If a company earns income in USD, its underlying asset base rises due to the profit. It can then:

1) distribute this profit to share owners as cash (dividend)
2) use the cash to buy back and burn shares (effectively distributing cash while increasing the value of remaining shares) or
3) keep it retained in the business to increase the value per share.

In each case, there is a return to investors in aggregate as a result of the profit. Importantly its the profit that drives the return, not the form of distribution or re-allocation.

Without a profit, representing an accrual of value of assets held by the entity, no change to the share structure (e.g. burning shares) adds value to the group of owners as a whole. Therefore burning per se (a mere change in ownership structure after the fact of value-creation) cannot be considered income of the entity, and it does not lend any increase in valuation to the entity as a whole.

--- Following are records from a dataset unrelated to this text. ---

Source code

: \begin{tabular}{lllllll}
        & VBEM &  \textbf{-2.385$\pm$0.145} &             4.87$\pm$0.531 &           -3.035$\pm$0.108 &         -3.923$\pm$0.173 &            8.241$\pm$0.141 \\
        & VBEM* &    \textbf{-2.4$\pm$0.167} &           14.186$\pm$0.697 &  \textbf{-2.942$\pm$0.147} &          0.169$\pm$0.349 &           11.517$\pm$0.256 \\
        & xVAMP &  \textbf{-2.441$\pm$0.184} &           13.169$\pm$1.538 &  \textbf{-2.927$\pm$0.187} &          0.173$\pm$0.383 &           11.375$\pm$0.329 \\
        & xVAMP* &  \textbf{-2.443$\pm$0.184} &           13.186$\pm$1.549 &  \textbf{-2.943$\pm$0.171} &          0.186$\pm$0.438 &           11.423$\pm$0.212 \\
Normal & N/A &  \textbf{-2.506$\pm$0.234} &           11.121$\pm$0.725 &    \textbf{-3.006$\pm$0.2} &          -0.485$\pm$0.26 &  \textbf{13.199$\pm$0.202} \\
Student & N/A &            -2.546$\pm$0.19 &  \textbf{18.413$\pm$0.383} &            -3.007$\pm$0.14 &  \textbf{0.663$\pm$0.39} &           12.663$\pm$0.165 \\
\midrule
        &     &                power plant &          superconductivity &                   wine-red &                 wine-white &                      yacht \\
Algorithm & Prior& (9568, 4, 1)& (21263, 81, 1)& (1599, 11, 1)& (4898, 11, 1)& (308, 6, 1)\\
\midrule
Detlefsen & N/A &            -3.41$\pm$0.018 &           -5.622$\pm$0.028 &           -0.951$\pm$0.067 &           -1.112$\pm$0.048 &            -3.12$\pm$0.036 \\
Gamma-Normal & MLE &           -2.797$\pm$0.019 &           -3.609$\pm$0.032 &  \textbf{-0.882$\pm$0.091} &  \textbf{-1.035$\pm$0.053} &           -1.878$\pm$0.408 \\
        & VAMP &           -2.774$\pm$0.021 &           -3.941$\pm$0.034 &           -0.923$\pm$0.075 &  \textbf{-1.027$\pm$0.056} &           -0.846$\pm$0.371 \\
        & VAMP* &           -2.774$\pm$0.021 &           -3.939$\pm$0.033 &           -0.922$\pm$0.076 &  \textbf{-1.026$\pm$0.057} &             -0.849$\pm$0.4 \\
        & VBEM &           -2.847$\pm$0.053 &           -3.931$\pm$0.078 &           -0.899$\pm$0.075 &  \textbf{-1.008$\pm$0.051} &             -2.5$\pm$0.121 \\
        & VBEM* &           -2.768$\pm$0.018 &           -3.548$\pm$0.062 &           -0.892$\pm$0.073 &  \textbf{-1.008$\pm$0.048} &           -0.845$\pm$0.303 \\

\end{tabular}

As BTS (and derivative bitAsset) transactions occur, and BTS are burned, the value per share rises, but the value of the entity does not. There has been no externally-derived value to the group as a whole that can be distributed. There has only been a transfer of value from those burning BTS through transactions to those not. Doesn't this mean that the BTS burning through transaction fees, which we often designate as "income", does not give any value to BTS at all?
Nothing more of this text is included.